Directions for this task - If a line in the entries below contains "を追加する", copy it.
(Records provided)
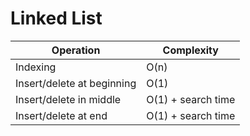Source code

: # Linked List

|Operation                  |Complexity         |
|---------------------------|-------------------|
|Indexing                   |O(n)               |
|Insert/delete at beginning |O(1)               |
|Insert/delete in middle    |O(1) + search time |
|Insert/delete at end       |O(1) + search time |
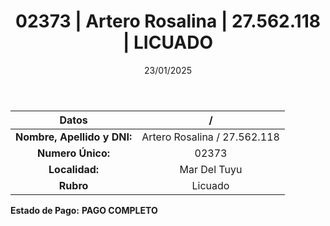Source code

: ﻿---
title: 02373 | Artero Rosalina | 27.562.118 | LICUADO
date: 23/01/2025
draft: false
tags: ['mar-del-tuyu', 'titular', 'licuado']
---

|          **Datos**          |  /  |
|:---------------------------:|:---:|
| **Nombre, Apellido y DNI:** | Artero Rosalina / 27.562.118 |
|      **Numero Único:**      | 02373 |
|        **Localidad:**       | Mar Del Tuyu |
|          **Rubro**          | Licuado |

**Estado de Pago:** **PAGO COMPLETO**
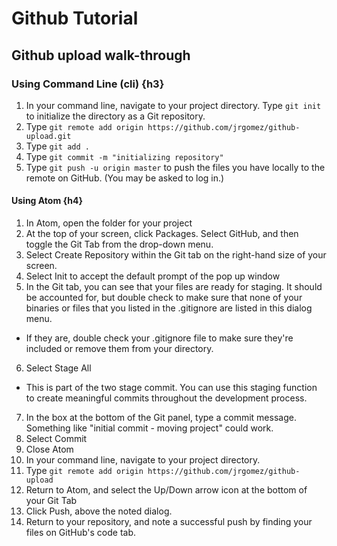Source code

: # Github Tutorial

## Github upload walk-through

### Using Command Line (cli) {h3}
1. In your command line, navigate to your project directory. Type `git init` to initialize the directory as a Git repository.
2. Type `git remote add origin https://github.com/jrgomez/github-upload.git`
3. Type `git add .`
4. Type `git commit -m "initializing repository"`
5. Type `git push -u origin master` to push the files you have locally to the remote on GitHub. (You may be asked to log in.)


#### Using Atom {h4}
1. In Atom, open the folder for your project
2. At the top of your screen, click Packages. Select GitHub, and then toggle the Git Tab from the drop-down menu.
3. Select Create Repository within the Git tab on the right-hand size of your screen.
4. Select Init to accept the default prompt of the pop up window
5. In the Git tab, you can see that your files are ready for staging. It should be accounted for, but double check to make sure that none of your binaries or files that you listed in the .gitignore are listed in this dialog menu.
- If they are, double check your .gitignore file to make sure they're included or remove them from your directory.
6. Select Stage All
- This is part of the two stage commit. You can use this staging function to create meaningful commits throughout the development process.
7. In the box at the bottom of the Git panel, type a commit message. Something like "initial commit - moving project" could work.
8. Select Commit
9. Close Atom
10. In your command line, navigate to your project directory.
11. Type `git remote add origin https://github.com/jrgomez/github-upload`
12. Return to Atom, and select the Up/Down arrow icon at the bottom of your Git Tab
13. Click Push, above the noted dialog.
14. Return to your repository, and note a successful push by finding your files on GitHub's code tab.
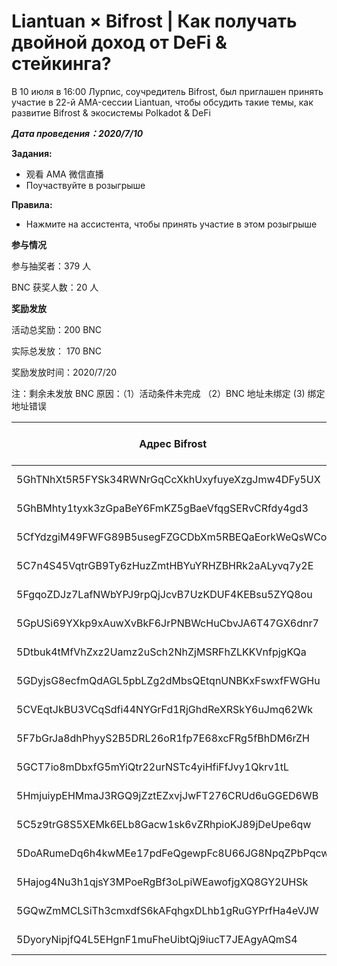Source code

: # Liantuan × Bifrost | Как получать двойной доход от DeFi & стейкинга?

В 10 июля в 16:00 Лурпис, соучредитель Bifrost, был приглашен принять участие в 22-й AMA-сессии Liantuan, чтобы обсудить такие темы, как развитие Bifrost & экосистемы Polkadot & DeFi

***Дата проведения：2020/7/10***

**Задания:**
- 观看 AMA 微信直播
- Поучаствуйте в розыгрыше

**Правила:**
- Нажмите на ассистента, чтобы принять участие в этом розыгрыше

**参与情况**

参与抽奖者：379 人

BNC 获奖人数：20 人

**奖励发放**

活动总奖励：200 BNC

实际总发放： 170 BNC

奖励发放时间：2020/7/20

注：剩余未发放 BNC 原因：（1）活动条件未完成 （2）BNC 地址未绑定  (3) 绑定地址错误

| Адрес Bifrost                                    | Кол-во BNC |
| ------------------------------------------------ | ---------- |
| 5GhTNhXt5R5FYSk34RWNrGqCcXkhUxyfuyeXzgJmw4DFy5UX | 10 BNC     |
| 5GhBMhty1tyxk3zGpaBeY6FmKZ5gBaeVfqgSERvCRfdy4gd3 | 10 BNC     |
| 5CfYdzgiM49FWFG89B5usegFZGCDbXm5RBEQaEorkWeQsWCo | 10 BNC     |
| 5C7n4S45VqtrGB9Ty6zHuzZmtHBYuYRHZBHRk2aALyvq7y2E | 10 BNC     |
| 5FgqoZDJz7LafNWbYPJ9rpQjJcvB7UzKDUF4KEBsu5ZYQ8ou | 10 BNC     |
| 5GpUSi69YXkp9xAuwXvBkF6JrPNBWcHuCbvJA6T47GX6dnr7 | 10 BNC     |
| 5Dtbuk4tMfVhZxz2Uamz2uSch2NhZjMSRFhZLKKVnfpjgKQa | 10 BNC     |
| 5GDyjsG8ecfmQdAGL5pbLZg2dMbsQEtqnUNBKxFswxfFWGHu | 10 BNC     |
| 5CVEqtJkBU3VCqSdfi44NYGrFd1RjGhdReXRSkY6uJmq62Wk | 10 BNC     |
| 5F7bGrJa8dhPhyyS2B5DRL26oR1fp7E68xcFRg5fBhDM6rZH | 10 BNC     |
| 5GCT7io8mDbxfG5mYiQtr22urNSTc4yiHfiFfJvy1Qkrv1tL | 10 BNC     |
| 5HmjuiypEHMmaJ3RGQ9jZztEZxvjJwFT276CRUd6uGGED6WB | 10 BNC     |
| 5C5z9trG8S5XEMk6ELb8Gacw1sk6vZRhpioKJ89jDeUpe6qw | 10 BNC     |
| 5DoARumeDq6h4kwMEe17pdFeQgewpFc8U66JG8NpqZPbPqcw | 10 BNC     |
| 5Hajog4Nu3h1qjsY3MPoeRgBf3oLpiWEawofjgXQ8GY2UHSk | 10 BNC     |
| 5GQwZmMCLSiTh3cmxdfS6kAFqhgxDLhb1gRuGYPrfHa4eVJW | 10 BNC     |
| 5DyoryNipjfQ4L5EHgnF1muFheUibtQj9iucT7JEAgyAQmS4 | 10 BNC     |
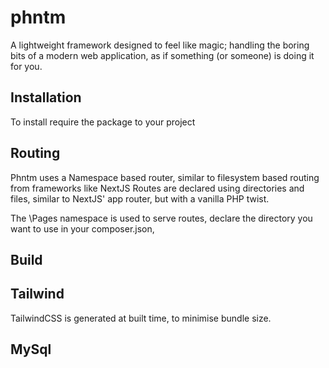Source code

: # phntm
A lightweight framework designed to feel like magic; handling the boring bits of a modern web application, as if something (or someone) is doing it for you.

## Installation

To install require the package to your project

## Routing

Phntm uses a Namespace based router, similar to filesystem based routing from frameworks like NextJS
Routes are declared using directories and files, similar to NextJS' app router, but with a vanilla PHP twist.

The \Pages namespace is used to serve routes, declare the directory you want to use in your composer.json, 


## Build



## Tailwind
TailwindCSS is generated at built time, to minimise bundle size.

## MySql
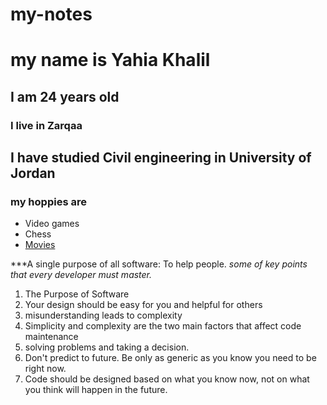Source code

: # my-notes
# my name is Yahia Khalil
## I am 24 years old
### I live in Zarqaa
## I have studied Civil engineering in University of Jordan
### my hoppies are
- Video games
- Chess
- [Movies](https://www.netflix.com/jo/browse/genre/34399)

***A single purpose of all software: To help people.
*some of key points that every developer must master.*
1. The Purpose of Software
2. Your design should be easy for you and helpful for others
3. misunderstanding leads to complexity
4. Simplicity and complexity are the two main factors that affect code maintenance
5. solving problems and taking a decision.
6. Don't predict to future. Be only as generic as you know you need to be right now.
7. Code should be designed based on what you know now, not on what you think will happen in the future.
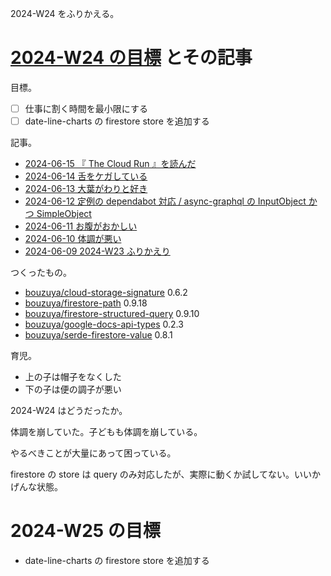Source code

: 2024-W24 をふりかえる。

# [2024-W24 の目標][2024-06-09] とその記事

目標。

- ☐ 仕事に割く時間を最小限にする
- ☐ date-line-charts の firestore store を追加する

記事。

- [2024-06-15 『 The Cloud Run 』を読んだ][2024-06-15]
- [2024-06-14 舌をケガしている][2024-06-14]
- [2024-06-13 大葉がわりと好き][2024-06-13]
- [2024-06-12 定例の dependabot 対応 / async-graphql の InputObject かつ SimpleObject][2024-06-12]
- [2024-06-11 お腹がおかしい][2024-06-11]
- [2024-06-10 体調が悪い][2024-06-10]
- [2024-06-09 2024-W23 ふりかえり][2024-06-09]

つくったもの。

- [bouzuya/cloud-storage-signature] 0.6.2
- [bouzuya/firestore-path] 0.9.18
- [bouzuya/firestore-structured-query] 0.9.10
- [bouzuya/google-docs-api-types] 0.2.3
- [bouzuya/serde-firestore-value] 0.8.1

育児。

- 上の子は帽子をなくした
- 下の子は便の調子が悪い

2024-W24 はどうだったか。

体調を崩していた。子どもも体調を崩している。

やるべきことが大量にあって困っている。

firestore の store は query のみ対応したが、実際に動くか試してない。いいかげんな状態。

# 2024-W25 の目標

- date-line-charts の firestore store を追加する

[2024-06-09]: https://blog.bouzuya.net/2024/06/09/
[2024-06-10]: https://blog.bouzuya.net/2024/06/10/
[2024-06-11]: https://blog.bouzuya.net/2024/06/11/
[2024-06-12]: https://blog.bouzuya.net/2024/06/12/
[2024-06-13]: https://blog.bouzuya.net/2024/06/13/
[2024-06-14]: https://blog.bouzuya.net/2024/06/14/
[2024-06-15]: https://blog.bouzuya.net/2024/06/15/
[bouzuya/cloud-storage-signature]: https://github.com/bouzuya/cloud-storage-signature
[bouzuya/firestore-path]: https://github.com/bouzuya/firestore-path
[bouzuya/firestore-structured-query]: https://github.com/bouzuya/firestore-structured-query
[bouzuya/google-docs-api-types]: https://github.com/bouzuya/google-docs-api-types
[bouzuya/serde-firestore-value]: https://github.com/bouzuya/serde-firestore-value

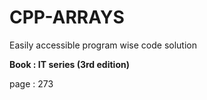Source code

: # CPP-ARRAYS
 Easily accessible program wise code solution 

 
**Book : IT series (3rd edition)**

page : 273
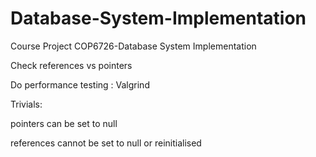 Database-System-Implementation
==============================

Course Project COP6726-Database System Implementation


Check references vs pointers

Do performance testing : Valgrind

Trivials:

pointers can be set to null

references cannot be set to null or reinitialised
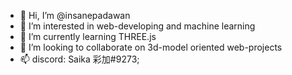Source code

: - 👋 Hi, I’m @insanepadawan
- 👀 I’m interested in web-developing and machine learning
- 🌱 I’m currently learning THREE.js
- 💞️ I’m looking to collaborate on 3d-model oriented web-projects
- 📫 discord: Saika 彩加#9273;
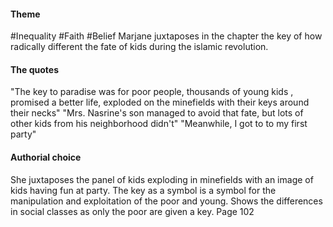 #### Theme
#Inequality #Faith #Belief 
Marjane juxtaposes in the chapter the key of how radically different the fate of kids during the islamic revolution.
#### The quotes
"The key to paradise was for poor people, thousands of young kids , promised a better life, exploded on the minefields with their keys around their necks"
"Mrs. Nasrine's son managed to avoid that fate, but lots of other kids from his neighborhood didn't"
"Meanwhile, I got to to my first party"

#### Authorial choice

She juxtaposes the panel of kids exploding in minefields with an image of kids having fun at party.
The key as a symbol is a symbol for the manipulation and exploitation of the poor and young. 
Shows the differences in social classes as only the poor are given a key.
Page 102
(End Records provided)
Solution for this problem -
- ☐ date-line-charts の firestore store を追加する
- date-line-charts の firestore store を追加する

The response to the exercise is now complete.